▸ Work item
Whenever the word "desies" shows up in a line of the data, copy that line.

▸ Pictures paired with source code
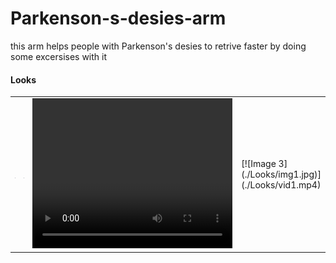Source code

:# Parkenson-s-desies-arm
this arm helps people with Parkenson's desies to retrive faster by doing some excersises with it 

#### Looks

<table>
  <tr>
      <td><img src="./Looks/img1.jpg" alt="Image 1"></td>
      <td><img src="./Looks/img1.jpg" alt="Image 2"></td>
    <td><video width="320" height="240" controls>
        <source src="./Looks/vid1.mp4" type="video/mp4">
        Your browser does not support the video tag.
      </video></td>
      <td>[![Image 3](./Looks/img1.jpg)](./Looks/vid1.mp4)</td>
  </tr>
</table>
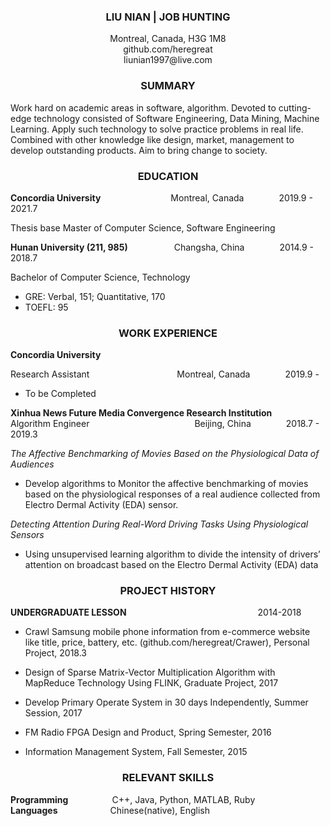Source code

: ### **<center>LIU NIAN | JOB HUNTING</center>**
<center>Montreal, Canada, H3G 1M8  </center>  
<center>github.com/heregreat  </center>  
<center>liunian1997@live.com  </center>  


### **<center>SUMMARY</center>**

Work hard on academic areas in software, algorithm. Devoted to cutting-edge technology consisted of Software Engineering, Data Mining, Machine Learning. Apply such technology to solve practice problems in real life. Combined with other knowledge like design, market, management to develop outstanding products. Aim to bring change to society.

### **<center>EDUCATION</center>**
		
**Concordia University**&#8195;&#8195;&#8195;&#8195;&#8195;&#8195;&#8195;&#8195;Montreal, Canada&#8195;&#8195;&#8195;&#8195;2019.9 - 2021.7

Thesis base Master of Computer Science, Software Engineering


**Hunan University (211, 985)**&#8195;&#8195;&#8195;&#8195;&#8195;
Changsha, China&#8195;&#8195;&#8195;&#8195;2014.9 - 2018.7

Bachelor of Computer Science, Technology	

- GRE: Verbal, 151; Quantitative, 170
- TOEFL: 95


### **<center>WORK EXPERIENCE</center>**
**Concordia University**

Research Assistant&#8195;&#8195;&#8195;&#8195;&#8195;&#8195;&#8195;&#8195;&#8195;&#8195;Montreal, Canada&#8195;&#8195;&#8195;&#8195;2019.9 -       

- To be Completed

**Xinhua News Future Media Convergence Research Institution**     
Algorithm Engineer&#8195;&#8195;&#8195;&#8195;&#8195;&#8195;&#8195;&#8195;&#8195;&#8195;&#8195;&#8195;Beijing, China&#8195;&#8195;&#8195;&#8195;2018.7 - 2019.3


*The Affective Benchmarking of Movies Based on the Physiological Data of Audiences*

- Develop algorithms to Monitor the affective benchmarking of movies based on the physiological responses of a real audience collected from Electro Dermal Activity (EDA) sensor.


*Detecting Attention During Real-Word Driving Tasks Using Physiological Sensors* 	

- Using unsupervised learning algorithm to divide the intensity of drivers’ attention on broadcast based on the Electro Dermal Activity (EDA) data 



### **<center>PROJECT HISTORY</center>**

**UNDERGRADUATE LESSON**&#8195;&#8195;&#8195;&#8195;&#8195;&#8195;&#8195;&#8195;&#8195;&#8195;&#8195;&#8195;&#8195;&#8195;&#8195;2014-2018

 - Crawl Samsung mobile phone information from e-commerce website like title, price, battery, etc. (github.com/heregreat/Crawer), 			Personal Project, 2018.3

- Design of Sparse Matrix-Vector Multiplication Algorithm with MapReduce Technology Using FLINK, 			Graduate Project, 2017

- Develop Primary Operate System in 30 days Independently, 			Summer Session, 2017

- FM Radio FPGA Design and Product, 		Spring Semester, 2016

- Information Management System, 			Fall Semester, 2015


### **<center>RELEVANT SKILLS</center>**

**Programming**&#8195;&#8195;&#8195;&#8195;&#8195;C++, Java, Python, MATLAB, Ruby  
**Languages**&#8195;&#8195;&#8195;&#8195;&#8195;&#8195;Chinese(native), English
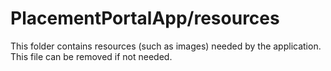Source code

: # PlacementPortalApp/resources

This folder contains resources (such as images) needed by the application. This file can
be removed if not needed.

▸ Exercise solution
:# Parkenson-s-desies-arm
this arm helps people with Parkenson's desies to retrive faster by doing some excersises with it 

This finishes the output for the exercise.